Acquired haemophilia A in Finland: A nationwide study of incidence, treatment and outcomes 芬兰后天性血友病 A：关于发病率、治疗和结果的全国性研究。

IF 3 2区医学 Q2 HEMATOLOGY

Haemophilia

Pub Date : 2024-06-28 DOI: 10.1111/hae.15037

Vuokko Nummi, Leena Hiltunen, Timea Szanto, Eira Poikonen, Anna-Elina Lehtinen

Introduction

Acquired haemophilia A (AHA) is a bleeding disorder caused by autoantibody development against factor VIII (FVIII). Studies on AHA have mainly focused on patients treated at specialist centres.

Aim

To determine the incidence, clinical characteristics and outcomes of AHA in an unselected population-based patient cohort from Finland.

Methods

This retrospective observational cohort comprised all cases diagnosed with AHA in Finland between 2006 and 2019. Patients were identified by the two central laboratories performing FVIII antibody testing in Finland, the Finnish Red Cross Blood Service and HUSLAB. Clinical details were collected from all hospitals and healthcare units where patients were treated. This study was performed in conjunction with the AHA in the Nordics study.

Results

The median incidence of AHA was 0.65 per million per year (range 0.19-1.27). Fifty-five patients were identified, with a median age of 76 years and an even sex ratio (51% women). When diagnosed, all had bleeding symptoms with severe bleeds in 92%. First-line immunosuppressive treatment regimens included steroid monotherapy in 31% of cases, steroids and a cytotoxic agent in 51% and a rituximab-based regimen in 16%. Clinical remission was achieved in 71% of cases, and 15% had relapses. Mortality was 13% for bleeds and 9% for treatment-related infections. Overall survival was 64% for 1 year and 56% for 2 years after diagnosis.

Conclusions

In a nationwide population-based cohort study, we discovered a lower incidence of AHA than previously reported. Mortality among patients with AHA was high, calling for the consideration of updated treatment strategies.
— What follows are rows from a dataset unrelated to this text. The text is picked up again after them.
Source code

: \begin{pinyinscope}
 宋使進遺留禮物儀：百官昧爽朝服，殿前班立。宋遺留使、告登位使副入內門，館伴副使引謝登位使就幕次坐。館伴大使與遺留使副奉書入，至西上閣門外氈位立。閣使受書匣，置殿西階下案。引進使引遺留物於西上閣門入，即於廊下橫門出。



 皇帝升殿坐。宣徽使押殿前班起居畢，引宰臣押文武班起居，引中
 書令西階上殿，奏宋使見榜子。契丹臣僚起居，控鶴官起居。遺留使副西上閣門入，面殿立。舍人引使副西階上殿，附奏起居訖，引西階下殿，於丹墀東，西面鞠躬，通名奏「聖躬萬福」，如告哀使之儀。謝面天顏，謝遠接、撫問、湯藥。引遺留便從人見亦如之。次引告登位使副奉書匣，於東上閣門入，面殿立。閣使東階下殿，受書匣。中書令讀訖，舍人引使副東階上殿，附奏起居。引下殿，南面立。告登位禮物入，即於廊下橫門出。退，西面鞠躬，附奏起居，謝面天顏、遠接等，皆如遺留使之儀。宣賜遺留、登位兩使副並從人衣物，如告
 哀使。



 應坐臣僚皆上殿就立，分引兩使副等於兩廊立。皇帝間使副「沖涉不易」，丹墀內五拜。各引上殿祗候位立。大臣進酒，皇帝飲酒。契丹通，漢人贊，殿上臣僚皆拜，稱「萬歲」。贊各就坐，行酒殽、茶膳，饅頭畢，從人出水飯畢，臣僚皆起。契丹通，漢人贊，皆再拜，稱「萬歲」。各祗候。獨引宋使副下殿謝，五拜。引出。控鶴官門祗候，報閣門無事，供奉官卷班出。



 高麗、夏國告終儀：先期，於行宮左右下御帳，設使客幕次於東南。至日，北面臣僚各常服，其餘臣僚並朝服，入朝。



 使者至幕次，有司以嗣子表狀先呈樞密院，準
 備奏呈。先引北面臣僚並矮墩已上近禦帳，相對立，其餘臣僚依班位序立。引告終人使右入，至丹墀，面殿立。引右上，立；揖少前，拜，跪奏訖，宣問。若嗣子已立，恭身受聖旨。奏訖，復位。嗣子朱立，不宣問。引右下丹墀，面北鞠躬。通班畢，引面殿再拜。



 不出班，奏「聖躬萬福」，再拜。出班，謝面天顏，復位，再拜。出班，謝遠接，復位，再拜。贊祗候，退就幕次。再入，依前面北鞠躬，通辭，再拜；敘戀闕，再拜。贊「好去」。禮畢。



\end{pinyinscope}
导言：获得性血友病 A（AHA）是一种由针对因子 VIII（FVIII）的自身抗体引起的出血性疾病。关于AHA的研究主要集中于在专科中心接受治疗的患者。目的：在芬兰一个未经选择的人群患者队列中确定AHA的发病率、临床特征和预后：该回顾性观察队列包括 2006 年至 2019 年期间芬兰确诊为 AHA 的所有病例。患者由芬兰两家进行 FVIII 抗体检测的中央实验室（芬兰红十字血液服务机构和 HUSLAB）确定。从患者接受治疗的所有医院和医疗单位收集临床细节。这项研究与北欧 AHA 研究同时进行：AHA的中位发病率为每年每百万人中有0.65人（范围为0.19-1.27）。共发现 55 名患者，中位年龄为 76 岁，男女比例均衡（女性占 51%）。确诊时，所有患者都有出血症状，92%的患者出血严重。一线免疫抑制治疗方案包括：31%的病例采用类固醇单药治疗，51%的病例采用类固醇和细胞毒药物治疗，16%的病例采用利妥昔单抗治疗方案。71%的病例获得了临床缓解，15%的病例复发。13%的患者因出血而死亡，9%的患者因治疗相关感染而死亡。确诊后1年和2年的总生存率分别为64%和56%：在一项基于全国人口的队列研究中，我们发现 AHA 的发病率低于之前的报道。AHA患者的死亡率很高，因此需要考虑更新治疗策略。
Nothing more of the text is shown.